EXERCISE INSTRUCTIONS » Although pictures appear in the entries below, leave them out and print exactly the lines from the first line through the line containing "[Linkedin](https://www.linkedin.com/in/aliffian/)".

TASK MATERIAL »

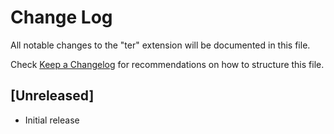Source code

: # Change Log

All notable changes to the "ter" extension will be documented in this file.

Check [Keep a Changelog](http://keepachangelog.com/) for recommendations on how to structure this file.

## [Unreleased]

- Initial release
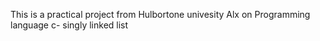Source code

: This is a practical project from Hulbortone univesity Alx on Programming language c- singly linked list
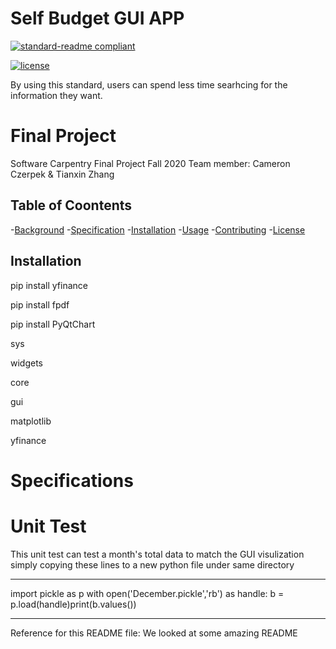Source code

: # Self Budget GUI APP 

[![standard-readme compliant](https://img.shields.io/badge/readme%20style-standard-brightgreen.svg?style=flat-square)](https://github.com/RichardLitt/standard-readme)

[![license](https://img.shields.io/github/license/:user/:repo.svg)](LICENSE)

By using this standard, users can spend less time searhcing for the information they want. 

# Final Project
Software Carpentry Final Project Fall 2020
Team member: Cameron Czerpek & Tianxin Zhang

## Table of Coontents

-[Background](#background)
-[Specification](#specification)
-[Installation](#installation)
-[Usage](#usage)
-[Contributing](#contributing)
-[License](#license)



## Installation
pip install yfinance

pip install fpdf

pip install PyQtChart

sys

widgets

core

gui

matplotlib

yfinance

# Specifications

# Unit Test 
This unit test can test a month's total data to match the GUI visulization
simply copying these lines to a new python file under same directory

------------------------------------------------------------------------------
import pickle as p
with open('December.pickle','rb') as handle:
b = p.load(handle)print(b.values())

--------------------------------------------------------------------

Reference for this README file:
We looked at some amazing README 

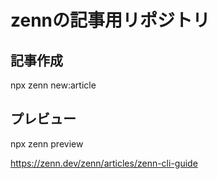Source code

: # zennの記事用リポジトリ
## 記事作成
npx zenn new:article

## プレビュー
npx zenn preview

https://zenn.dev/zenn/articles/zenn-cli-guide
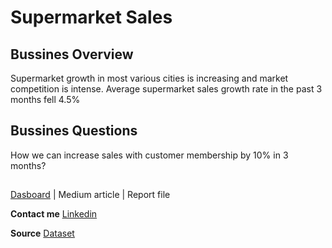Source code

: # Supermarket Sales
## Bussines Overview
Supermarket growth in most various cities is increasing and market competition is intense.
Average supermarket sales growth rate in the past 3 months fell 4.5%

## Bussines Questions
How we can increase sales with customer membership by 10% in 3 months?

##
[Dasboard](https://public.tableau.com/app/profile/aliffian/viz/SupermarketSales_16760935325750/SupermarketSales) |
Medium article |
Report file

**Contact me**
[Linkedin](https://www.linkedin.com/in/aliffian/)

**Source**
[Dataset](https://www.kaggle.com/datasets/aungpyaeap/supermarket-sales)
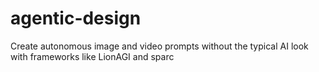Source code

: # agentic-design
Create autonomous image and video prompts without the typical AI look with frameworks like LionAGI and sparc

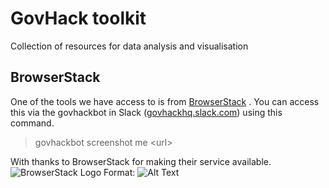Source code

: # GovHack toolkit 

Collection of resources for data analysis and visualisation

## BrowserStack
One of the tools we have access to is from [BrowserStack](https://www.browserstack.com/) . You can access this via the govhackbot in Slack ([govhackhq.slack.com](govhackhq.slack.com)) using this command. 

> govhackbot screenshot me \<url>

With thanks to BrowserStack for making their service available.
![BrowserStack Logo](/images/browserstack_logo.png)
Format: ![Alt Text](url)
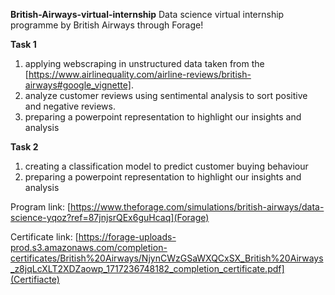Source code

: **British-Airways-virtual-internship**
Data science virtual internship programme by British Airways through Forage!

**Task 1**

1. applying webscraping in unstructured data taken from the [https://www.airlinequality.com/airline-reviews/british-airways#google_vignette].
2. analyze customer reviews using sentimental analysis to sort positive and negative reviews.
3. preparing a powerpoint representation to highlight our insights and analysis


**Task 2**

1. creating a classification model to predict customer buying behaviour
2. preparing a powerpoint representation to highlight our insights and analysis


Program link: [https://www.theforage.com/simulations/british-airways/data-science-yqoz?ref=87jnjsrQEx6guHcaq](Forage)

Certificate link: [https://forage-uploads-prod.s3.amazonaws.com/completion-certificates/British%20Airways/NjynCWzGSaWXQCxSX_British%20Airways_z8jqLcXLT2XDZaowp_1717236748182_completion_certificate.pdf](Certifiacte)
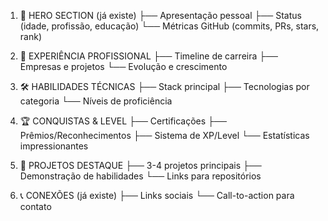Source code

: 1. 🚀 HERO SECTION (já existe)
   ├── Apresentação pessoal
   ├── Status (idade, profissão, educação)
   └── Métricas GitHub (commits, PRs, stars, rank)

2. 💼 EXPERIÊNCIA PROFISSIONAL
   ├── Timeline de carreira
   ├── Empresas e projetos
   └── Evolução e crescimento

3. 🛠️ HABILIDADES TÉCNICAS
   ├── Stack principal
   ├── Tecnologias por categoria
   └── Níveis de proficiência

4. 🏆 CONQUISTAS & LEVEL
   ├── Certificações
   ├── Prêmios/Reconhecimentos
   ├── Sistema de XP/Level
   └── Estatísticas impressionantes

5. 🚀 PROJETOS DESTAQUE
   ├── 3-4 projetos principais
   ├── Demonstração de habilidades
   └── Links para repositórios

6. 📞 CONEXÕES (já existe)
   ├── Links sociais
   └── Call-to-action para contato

RESULT OF THE TASK »
Source code

: # Change Log

All notable changes to the "ter" extension will be documented in this file.

Check [Keep a Changelog](http://keepachangelog.com/) for recommendations on how to structure this file.

## [Unreleased]

- Initial release
Source code

: This is a practical project from Hulbortone univesity Alx on Programming language c- singly linked list
Source code

: # Self Budget GUI APP 

[![standard-readme compliant](https://img.shields.io/badge/readme%20style-standard-brightgreen.svg?style=flat-square)](https://github.com/RichardLitt/standard-readme)

[![license](https://img.shields.io/github/license/:user/:repo.svg)](LICENSE)

By using this standard, users can spend less time searhcing for the information they want. 

# Final Project
Software Carpentry Final Project Fall 2020
Team member: Cameron Czerpek & Tianxin Zhang

## Table of Coontents

-[Background](#background)
-[Specification](#specification)
-[Installation](#installation)
-[Usage](#usage)
-[Contributing](#contributing)
-[License](#license)



## Installation
pip install yfinance

pip install fpdf

pip install PyQtChart

sys

widgets

core

gui

matplotlib

yfinance

# Specifications

# Unit Test 
This unit test can test a month's total data to match the GUI visulization
simply copying these lines to a new python file under same directory

------------------------------------------------------------------------------
import pickle as p
with open('December.pickle','rb') as handle:
b = p.load(handle)print(b.values())

--------------------------------------------------------------------

Reference for this README file:
We looked at some amazing README 

Source code

: # zennの記事用リポジトリ
## 記事作成
npx zenn new:article

## プレビュー
npx zenn preview

https://zenn.dev/zenn/articles/zenn-cli-guide
Source code

: # Supermarket Sales
## Bussines Overview
Supermarket growth in most various cities is increasing and market competition is intense.
Average supermarket sales growth rate in the past 3 months fell 4.5%

## Bussines Questions
How we can increase sales with customer membership by 10% in 3 months?

##
[Dasboard](https://public.tableau.com/app/profile/aliffian/viz/SupermarketSales_16760935325750/SupermarketSales) |
Medium article |
Report file

**Contact me**
[Linkedin](https://www.linkedin.com/in/aliffian/)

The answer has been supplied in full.